# CAM COVER COLOUR !



## chippy (Mar 14, 2008)

Fancy a change , what colour do you recon people


----------



## asiasi (Dec 22, 2007)

Ooo nice motor,how about kawasaki candy apple green. :thumbsup:


----------



## Nigel-Power (Dec 16, 2009)

how about chrome polished. it goes with your intake and plenum and the strut brace.


----------



## dean j (Jan 28, 2007)

I'm gonna be doing mine soon Dave. Over christmas. Just gonna do em crackle finish black.

When you doing yours?


----------



## major beeftank (Apr 23, 2008)

Cherry red. Its the future. :thumbsup:


----------



## chippy (Mar 14, 2008)

was thinking of this just on the covers, maybe put back coil pack cover an do the same


chippy said:


> [/URL][/IMG]
> 
> 
> 
> ...


----------



## bayside gtr (Dec 24, 2005)

looking good as eva m8 i think bling bling


----------



## major beeftank (Apr 23, 2008)

i think that will look abit bland tbh.

why not go for a bright hks pinky purple colour.
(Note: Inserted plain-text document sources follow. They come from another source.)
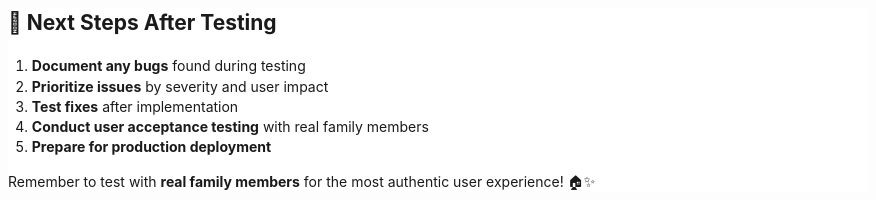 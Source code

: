 
## 🎯 Next Steps After Testing

1. **Document any bugs** found during testing
2. **Prioritize issues** by severity and user impact
3. **Test fixes** after implementation
4. **Conduct user acceptance testing** with real family members
5. **Prepare for production deployment**

Remember to test with **real family members** for the most authentic user experience! 🏠✨ 
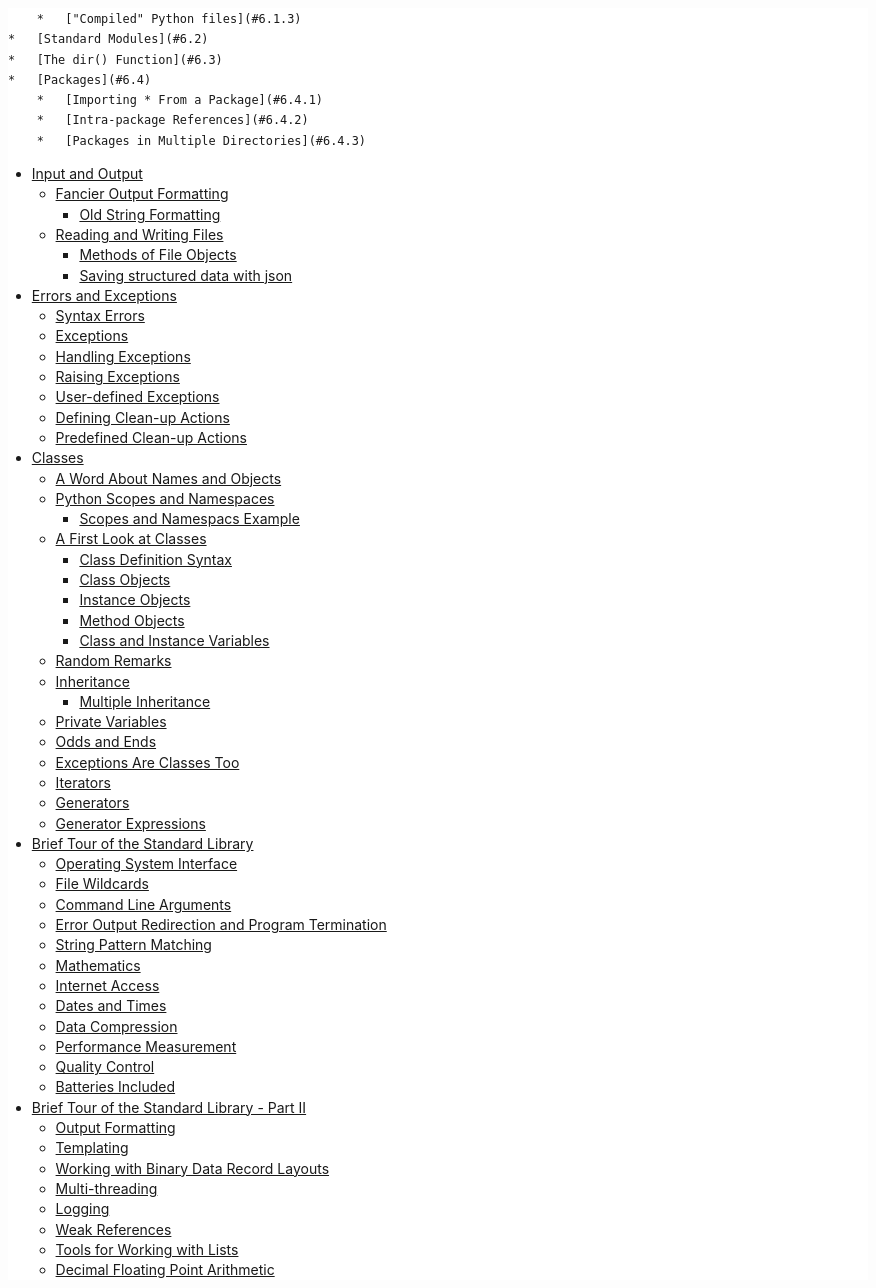         *   ["Compiled" Python files](#6.1.3)
    *   [Standard Modules](#6.2)
    *   [The dir() Function](#6.3)
    *   [Packages](#6.4)
        *   [Importing * From a Package](#6.4.1)
        *   [Intra-package References](#6.4.2)
        *   [Packages in Multiple Directories](#6.4.3)
*   [Input and Output](#7)
    *   [Fancier Output Formatting](#7.1)
        *   [Old String Formatting](#7.1.1)
    *   [Reading and Writing Files](#7.2)
        *   [Methods of File Objects](#7.2.1)
        *   [Saving structured data with json](#7.2.2)
*   [Errors and Exceptions](#8)
    *   [Syntax Errors](#8.1)
    *   [Exceptions](#8.2)
    *   [Handling Exceptions](#8.3)
    *   [Raising Exceptions](#8.4)
    *   [User-defined Exceptions](#8.5)
    *   [Defining Clean-up Actions](#8.6)
    *   [Predefined Clean-up Actions](#8.7)
*   [Classes](#9)
    *   [A Word About Names and Objects](#9.1)
    *   [Python Scopes and Namespaces](#9.2)
        *   [Scopes and Namespacs Example](#9.2.1)
    *   [A First Look at Classes](#9.3)
        *   [Class Definition Syntax](#9.3.1)
        *   [Class Objects](#9.3.2)
        *   [Instance Objects](#9.3.3)
        *   [Method Objects](#9.3.4)
        *   [Class and Instance Variables](#9.3.5)
    *   [Random Remarks](#9.4)
    *   [Inheritance](#9.5)
        *   [Multiple Inheritance](#9.5.1)
    *   [Private Variables](#9.6)
    *   [Odds and Ends](#9.7)
    *   [Exceptions Are Classes Too](#9.8)
    *   [Iterators](#9.9)
    *   [Generators](#9.10)
    *   [Generator Expressions](#9.11)
*   [Brief Tour of the Standard Library](#10)
    *   [Operating System Interface](#10.1)
    *   [File Wildcards](#10.2)
    *   [Command Line Arguments](#10.3)
    *   [Error Output Redirection and Program Termination](#10.4)
    *   [String Pattern Matching](#10.5)
    *   [Mathematics](#10.6)
    *   [Internet Access](#10.7)
    *   [Dates and Times](#10.8)
    *   [Data Compression](#10.9)
    *   [Performance Measurement](#10.10)
    *   [Quality Control](#10.11)
    *   [Batteries Included](#10.12)
*   [Brief Tour of the Standard Library - Part II](#11)
    *   [Output Formatting](#11.1)
    *   [Templating](#11.2)
    *   [Working with Binary Data Record Layouts](#11.3)
    *   [Multi-threading](#11.4)
    *   [Logging](#11.5)
    *   [Weak References](#11.6)
    *   [Tools for Working with Lists](#11.7)
    *   [Decimal Floating Point Arithmetic](#11.8)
with an engine bay like yours you want it to stand out


----------



## chippy (Mar 14, 2008)

dean j said:


> I'm gonna be doing mine soon Dave. Over christmas. Just gonna do em crackle finish black.
> 
> When you doing yours?


We,ll do them togther mate lol:thumbsup:


----------



## chippy (Mar 14, 2008)

Or maybe the same blue as the pipes
or have them anodised hks purple
come on people, give me some ideas
i think the mines crinkle purple is No1
an blue is No2


----------



## DrGtr (Jul 18, 2009)

mat red my favorite!!


----------



## dean j (Jan 28, 2007)

i'll pop in tonight before training man.

I got a spare set, so we'll do mine or yours first, swap em, then do the other set, so we can still use the motors for as long as possible. Then i'll just sell the set left. 
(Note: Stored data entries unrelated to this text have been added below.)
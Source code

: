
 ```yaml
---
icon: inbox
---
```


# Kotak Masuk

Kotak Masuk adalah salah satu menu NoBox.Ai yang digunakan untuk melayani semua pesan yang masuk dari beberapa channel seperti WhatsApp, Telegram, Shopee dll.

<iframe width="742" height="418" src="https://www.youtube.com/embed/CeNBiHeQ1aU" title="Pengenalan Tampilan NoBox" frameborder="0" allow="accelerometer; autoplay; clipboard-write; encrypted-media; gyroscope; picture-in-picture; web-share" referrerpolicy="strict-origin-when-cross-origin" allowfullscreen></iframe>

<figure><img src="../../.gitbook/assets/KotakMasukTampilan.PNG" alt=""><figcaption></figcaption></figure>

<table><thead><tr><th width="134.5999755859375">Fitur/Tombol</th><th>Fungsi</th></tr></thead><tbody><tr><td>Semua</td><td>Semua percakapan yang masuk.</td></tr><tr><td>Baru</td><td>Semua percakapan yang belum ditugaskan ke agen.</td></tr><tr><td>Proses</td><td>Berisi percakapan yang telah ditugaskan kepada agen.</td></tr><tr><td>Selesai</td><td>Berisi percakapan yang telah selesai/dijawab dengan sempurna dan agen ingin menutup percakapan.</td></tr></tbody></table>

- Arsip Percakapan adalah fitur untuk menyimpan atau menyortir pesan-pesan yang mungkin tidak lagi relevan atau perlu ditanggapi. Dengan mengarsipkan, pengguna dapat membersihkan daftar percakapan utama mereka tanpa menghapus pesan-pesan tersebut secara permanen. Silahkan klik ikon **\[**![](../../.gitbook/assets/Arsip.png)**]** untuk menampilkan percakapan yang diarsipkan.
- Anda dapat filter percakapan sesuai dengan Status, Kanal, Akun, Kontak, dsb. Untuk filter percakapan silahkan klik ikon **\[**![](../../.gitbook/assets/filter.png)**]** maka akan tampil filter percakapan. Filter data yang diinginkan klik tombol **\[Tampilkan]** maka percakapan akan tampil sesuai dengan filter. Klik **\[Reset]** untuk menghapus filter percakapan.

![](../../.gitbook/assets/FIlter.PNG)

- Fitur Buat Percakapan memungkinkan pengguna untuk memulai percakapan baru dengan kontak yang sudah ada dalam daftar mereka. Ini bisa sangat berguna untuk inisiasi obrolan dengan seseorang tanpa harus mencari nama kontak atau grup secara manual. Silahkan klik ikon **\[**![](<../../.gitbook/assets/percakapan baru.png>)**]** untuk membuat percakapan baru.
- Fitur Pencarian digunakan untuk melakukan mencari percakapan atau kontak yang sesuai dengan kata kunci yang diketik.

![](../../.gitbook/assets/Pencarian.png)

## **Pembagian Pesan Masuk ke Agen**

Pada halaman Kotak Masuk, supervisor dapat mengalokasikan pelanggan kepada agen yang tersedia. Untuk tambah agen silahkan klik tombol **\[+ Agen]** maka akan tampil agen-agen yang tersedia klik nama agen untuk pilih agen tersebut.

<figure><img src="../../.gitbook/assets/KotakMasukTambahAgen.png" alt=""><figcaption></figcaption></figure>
I only know of Frosts that do the crackle finish, and they only do black or red i think. I.d go a different colour if i coould find em. What colour you think i should do mine?


----------



## chippy (Mar 14, 2008)

Am liking this colour !!!


----------



## blue34 (Jul 28, 2005)

did mine Nissan Silver - not exactly an adventurous choice but turned out OK I think. Haven't stuck the Nissan logo back on yet...


----------



## Nexen (Jul 19, 2009)

Do it in Gold! Keep all silicone pipes blue but break all the blue with gold


----------



## chippy (Mar 14, 2008)

blue34 said:


> did mine Nissan Silver - not exactly an adventurous choice but turned out OK I think. Haven't stuck the Nissan logo back on yet...


Thats very nice mate, clean looking, i really wanted somthing a bit more ,,, in your face i spose lol
regards Dave


----------



## trevbwhite (May 15, 2007)

dean j said:


> i'll pop in tonight before training man.
> 
> I got a spare set, so we'll do mine or yours first, swap em, then do the other set, so we can still use the motors for as long as possible. Then i'll just sell the set left.
> 
> I only know of Frosts that do the crackle finish, and they only do black or red i think. I.d go a different colour if i coould find em. What colour you think i should do mine?


u know anybody that does them round here mate?
i want mine done soon too!


----------



## chippy (Mar 14, 2008)

What about a custom spray job,"airbrushed" logo or motive!!!!


----------



## trevbwhite (May 15, 2007)

i always wanned summin air brushed but is expensive


----------



## Nexen (Jul 19, 2009)

Sounds interesting but what would you do


----------



## dean j (Jan 28, 2007)

i'm gonna give it a go myself Trev. Cant be too hard.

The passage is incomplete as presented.